A second mechanism for strengthening commitments not anchored by any domestic institution, we are told, is to join international agreements. "On the trade front, both the European Union and the North American Free Trade Agreement have been able to play this role, and many countries will find it an important reason to join the World Trade Organisation", exclaims the Report. In fact, the WTO is described as "an international mechanism for bringing credibility to national policy"! The Report cleverly provides a new "national" interpretation to the notorious Fund-Bank "conditionalities": "These conditionalities can be viewed as a sign of national commitment to the policies that are included as conditions. Countries with weak domestic commitment mechanisms can strengthen their credibility by binding themselves to pay a penalty should they violate the agreement"! Some subversion, this!

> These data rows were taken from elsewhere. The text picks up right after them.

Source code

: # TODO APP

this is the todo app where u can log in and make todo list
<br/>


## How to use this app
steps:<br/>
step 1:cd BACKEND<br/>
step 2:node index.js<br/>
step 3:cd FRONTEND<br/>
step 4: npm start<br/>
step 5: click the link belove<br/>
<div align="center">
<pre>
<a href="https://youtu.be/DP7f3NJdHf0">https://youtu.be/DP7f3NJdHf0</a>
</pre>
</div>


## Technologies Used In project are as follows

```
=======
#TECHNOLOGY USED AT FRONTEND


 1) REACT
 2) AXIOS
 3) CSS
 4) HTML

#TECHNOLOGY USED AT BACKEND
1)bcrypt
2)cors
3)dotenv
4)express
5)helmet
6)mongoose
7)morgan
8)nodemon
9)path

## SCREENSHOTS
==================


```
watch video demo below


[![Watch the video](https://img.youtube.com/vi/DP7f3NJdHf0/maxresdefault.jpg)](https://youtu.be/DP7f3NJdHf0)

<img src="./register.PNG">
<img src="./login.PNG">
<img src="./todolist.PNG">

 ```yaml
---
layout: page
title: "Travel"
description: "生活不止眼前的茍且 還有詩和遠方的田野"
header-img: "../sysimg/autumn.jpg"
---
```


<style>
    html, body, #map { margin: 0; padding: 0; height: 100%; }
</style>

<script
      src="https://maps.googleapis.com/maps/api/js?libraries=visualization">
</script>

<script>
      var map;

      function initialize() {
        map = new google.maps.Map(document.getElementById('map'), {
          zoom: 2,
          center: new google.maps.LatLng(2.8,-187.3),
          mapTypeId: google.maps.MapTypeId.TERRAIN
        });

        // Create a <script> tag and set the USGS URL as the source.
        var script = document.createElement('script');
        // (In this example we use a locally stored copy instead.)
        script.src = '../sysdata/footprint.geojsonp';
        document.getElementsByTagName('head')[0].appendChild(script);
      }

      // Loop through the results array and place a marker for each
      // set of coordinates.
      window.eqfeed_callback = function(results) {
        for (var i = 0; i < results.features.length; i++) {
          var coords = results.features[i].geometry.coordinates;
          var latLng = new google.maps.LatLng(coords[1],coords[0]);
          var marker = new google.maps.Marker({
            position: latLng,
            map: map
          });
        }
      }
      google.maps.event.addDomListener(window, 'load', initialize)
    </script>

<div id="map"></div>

International integration or globalisation is thus held out as the ultimate strength-enhancing recipe for weak states. If you cannot rely on your own officials, contract out the job of tariff inspection, evaluation and even collection to Swiss firms! If your judiciary is deemed unfair or unpredictable, underpin it by tagging it to the Privy Council of the United Kingdom! If your domestic "commitment mechanisms" are weak, don't worry, accept some of those dreaded conditionalities of the IMF, World Bank and WTO in lieu of international certificates of credibility!

Weak States and Mighty Markets: World Bank's Catch-22 Trap
But herein lies the catch. The same World Development Report is replete with cautions that "Globalisation is a threat to weak ... states" (p 11); that "it can make countries more vulnerable to external price shocks or to large, destabilising shifts in capital flows" (p 12); that "small economies may end up having to adopt the practices of the dominant economic powers, in a process of "imperial harmonisation"" (p 132); that "the largest trading nations and customs territories continue to dominate the dispute settlement process (in the WTO), and the credibility of the system depends on their willingness to comply with judgements against them" (p 134, emphasis added)! Of course, the Report also tries in its own smoothtalking style to allay all apprehensions by selling risks as opportunities: "Increasingly, the risk (of destabilising capital flight) is regarded as a welcome source of government discipline, which discourages capricious and irresponsible policies, and many countries have relaxed capital controls". But such smoothtalking hardsell can hardly negate the grim reality that pervades almost all the transition economies and other developing country clients of the Fund-Bank duo.

The Report dwells at length on the inadequacies of the state in the changing world to drive home the point that "it is not yet changing rapidly enough to keep pace". But when it comes to the "intersection" of weak states and strong global markets, developing nation-states and mighty multinational capital, the Report only maintains an eloquent silence. It recognises that there are "plentiful evidence of ... countries and regions caught in vicious cycles of poverty and underdevelopment set in train by the chronic ineffectiveness of the state", cycles which "can all too easily lead to social violence, crime, corruption, and instability, all of which undermine the state's capacity to support development - or even to function at all". But it shies away from the equally evident fact that this vicious cycle is doubly reinforced by the neo-colonial context of contemporary imperialism, by the brazenly unequal and debilitating terms on which weak states are being asked to globalise with the world capitalist economy.

No self-sustaining "virtuous cycle" of reforms can neutralise this vicious cycle. In fact the so-called virtuous cycles only pave the trajectory of countries lapsing deeper into the vicious cycle of poverty, underdevelopment and ineffectiveness of the state. Not the kind of ineffectiveness the Report talks of, but the pathetic ineffectiveness that is born of a paralysing lack of will and strength to tackle imperialism. Ineffectiveness that is perhaps best symbolised by the world's so-called "largest democracy". India, that is, Bharat.